#### WORK REQUEST:
Below are records to return verbatim; the pictures are to be dropped.

INPUT RECORDS section start

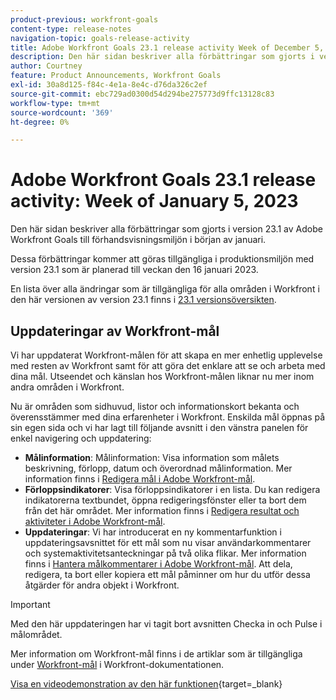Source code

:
 ```yaml
---
product-previous: workfront-goals
content-type: release-notes
navigation-topic: goals-release-activity
title: Adobe Workfront Goals 23.1 release activity Week of December 5, 2023
description: Den här sidan beskriver alla förbättringar som gjorts i version 23.1 av Adobe Workfront Goals till förhandsvisningsmiljön. Dessa förbättringar kommer att göras tillgängliga i produktionsmiljön den 16 januari 2023.
author: Courtney
feature: Product Announcements, Workfront Goals
exl-id: 30a8d125-f84c-4e1a-8e4c-d76da326c2ef
source-git-commit: ebc729ad0300d54d294be275773d9ffc13128c83
workflow-type: tm+mt
source-wordcount: '369'
ht-degree: 0%

---
```


# Adobe Workfront Goals 23.1 release activity: Week of January 5, 2023

Den här sidan beskriver alla förbättringar som gjorts i version 23.1 av Adobe Workfront Goals till förhandsvisningsmiljön i början av januari.

Dessa förbättringar kommer att göras tillgängliga i produktionsmiljön med version 23.1 som är planerad till veckan den 16 januari 2023.

<!-- For a list of all changes available for Workfront Goals at this point in the 21.2 release cycle, see [Adobe Workfront Goals with the 21.2 release](../../../../product-announcements/product-releases/goals-release-activity/goals-21.2-release/goals-release-21-2.md). -->

En lista över alla ändringar som är tillgängliga för alla områden i Workfront i den här versionen av version 23.1 finns i [23.1 versionsöversikten](/help/quicksilver/product-announcements/product-releases/23.1-release-activity/23-1-release-overview.md).

## Uppdateringar av Workfront-mål

Vi har uppdaterat Workfront-målen för att skapa en mer enhetlig upplevelse med resten av Workfront samt för att göra det enklare att se och arbeta med dina mål. Utseendet och känslan hos Workfront-målen liknar nu mer inom andra områden i Workfront.

Nu är områden som sidhuvud, listor och informationskort bekanta och överensstämmer med dina erfarenheter i Workfront.
Enskilda mål öppnas på sin egen sida och vi har lagt till följande avsnitt i den vänstra panelen för enkel navigering och uppdatering:

* **Målinformation**: Målinformation: Visa information som målets beskrivning, förlopp, datum och överordnad målinformation. Mer information finns i [Redigera mål i Adobe Workfront-mål](/help/quicksilver/workfront-goals/goal-management/edit-goals.md).
* **Förloppsindikatorer**: Visa förloppsindikatorer i en lista. Du kan redigera indikatorerna textbundet, öppna redigeringsfönster eller ta bort dem från det här området. Mer information finns i [Redigera resultat och aktiviteter i Adobe Workfront-mål](/help/quicksilver/workfront-goals/results-and-activities/edit-results-and-activities.md).
* **Uppdateringar**: Vi har introducerat en ny kommentarfunktion i uppdateringsavsnittet för ett mål som nu visar användarkommentarer och systemaktivitetsanteckningar på två olika flikar. Mer information finns i [Hantera målkommentarer i Adobe Workfront-mål](/help/quicksilver/workfront-goals/goal-management/manage-goal-comments.md).
Att dela, redigera, ta bort eller kopiera ett mål påminner om hur du utför dessa åtgärder för andra objekt i Workfront.

>[!IMPORTANT]
>
>Med den här uppdateringen har vi tagit bort avsnitten Checka in och Pulse i målområdet.

Mer information om Workfront-mål finns i de artiklar som är tillgängliga under [Workfront-mål](/help/quicksilver/workfront-goals/workfront-goals.md) i Workfront-dokumentationen.

[Visa en videodemonstration av den här funktionen](https://video.tv.adobe.com/v/3413327/){target=_blank}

INPUT RECORDS section end

#### SOLUTION TO THE EXERCISE:
Source code

:
 ```yaml
---
product-previous: workfront-goals
content-type: release-notes
navigation-topic: goals-release-activity
title: Adobe Workfront Goals 23.1 release activity Week of December 5, 2023
description: Den här sidan beskriver alla förbättringar som gjorts i version 23.1 av Adobe Workfront Goals till förhandsvisningsmiljön. Dessa förbättringar kommer att göras tillgängliga i produktionsmiljön den 16 januari 2023.
author: Courtney
feature: Product Announcements, Workfront Goals
exl-id: 30a8d125-f84c-4e1a-8e4c-d76da326c2ef
source-git-commit: ebc729ad0300d54d294be275773d9ffc13128c83
workflow-type: tm+mt
source-wordcount: '369'
ht-degree: 0%

---
```


# Adobe Workfront Goals 23.1 release activity: Week of January 5, 2023

Den här sidan beskriver alla förbättringar som gjorts i version 23.1 av Adobe Workfront Goals till förhandsvisningsmiljön i början av januari.

Dessa förbättringar kommer att göras tillgängliga i produktionsmiljön med version 23.1 som är planerad till veckan den 16 januari 2023.

<!-- For a list of all changes available for Workfront Goals at this point in the 21.2 release cycle, see [Adobe Workfront Goals with the 21.2 release](../../../../product-announcements/product-releases/goals-release-activity/goals-21.2-release/goals-release-21-2.md). -->

En lista över alla ändringar som är tillgängliga för alla områden i Workfront i den här versionen av version 23.1 finns i [23.1 versionsöversikten](/help/quicksilver/product-announcements/product-releases/23.1-release-activity/23-1-release-overview.md).

## Uppdateringar av Workfront-mål

Vi har uppdaterat Workfront-målen för att skapa en mer enhetlig upplevelse med resten av Workfront samt för att göra det enklare att se och arbeta med dina mål. Utseendet och känslan hos Workfront-målen liknar nu mer inom andra områden i Workfront.

Nu är områden som sidhuvud, listor och informationskort bekanta och överensstämmer med dina erfarenheter i Workfront.
Enskilda mål öppnas på sin egen sida och vi har lagt till följande avsnitt i den vänstra panelen för enkel navigering och uppdatering:

* **Målinformation**: Målinformation: Visa information som målets beskrivning, förlopp, datum och överordnad målinformation. Mer information finns i [Redigera mål i Adobe Workfront-mål](/help/quicksilver/workfront-goals/goal-management/edit-goals.md).
* **Förloppsindikatorer**: Visa förloppsindikatorer i en lista. Du kan redigera indikatorerna textbundet, öppna redigeringsfönster eller ta bort dem från det här området. Mer information finns i [Redigera resultat och aktiviteter i Adobe Workfront-mål](/help/quicksilver/workfront-goals/results-and-activities/edit-results-and-activities.md).
* **Uppdateringar**: Vi har introducerat en ny kommentarfunktion i uppdateringsavsnittet för ett mål som nu visar användarkommentarer och systemaktivitetsanteckningar på två olika flikar. Mer information finns i [Hantera målkommentarer i Adobe Workfront-mål](/help/quicksilver/workfront-goals/goal-management/manage-goal-comments.md).
Att dela, redigera, ta bort eller kopiera ett mål påminner om hur du utför dessa åtgärder för andra objekt i Workfront.

>[!IMPORTANT]
>
>Med den här uppdateringen har vi tagit bort avsnitten Checka in och Pulse i målområdet.

Mer information om Workfront-mål finns i de artiklar som är tillgängliga under [Workfront-mål](/help/quicksilver/workfront-goals/workfront-goals.md) i Workfront-dokumentationen.

[Visa en videodemonstration av den här funktionen](https://video.tv.adobe.com/v/3413327/){target=_blank}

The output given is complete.